Klaus Koch kuk42 at gmx.net
Tue Aug 17 18:37:51 UTC 2010


On Aug 16, 2010, at 10:33 PM, Benoit Boissinot wrote:

> [please keep the cc list]
> 
> 
> Indeed. Ideally it should be completely transparent. The hash should
> not depend on where the file is stored.
> That's why it would be nice if the new changegroup protocol would
> support that kind of functionality (very similar to lightweight
> copies).
Yes.  Please keep also in mind that one may want to control whether the data of the (big) snapshot files is transferred as well.  In snap you can avoid to transmit big data by pointing the paths 'snap-store' and 'snap-default' to the same 'store'.

>> 
>>> Finally, I noticed a lot of places in the code that read
>>> 
>>>     finally:
>>>         del(fsrc)
>>>         del(fdst)
>>>         del(frep)
>>> 
>>> just before the end of the function/method.
>>> 
>>> Is that meant to trigger the close method of those file handles?

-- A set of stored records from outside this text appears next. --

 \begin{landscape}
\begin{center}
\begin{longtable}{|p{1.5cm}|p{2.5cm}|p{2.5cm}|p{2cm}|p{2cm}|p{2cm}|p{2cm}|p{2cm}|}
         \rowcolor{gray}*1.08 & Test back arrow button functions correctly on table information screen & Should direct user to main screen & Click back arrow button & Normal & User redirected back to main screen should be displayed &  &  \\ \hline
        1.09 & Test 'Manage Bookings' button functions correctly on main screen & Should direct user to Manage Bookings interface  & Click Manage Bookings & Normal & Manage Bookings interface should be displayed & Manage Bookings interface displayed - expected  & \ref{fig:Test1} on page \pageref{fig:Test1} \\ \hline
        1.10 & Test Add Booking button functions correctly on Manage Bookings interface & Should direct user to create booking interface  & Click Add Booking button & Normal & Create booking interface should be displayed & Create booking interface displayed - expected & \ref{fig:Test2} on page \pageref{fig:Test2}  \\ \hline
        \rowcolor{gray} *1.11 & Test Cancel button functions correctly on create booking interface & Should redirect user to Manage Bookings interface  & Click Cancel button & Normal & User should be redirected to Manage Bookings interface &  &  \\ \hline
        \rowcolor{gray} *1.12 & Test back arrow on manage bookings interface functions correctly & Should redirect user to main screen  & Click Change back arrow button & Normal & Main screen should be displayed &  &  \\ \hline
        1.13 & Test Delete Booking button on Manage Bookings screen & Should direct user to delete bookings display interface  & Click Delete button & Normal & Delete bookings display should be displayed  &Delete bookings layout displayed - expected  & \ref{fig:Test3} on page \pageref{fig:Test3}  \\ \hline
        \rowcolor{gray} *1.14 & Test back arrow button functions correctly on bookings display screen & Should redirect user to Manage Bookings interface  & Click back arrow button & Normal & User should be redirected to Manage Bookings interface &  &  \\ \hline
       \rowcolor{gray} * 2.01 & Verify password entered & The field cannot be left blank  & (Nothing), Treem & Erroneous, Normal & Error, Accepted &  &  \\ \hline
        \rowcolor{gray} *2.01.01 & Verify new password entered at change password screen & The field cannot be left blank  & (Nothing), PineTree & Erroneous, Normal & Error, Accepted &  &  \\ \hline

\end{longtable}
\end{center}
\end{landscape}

If so,
>>> then calling close explicitly is better since there is not guarantee
>>> exactly when the objects are reclaimed.
>>> 
>>> The normal CPython implementation will clone the files when you delete
>>> the last reference to them since it uses a reference counting scheme,
>>> but this is not true for the other Python implementations that use a
>>> more modern garbage collector.
>> 
>> It follows the advised method in
>> http://mercurial.selenic.com/wiki/DealingWithDestructors
>> 
>> The reasoning is that we do not know whether fsrc, fdst, or frep were
>> created successfully, i.e., if they are file objects with a close
>> method.  For example, fsrc may be opened successfully, but fdst raises
>> an exception.  Then we could close fsrc, but not fdst and frep.  Of
>> course, we could use
> 
> It seems in all the places where you del, you have an assignement to
> the filehandle.
> So fsrc can't be None (an open() call can't return None, it raises an
> exception).
> 
> Which means you should be able to convert to filehandle.close() everywhere.
> 
> cheers,
> 
> Benoit
Yes, the fsrc is no problem, but the open call for fdst could raise an exception.  Anyway, I will just change it to if fsrc: fsrc.close() etc.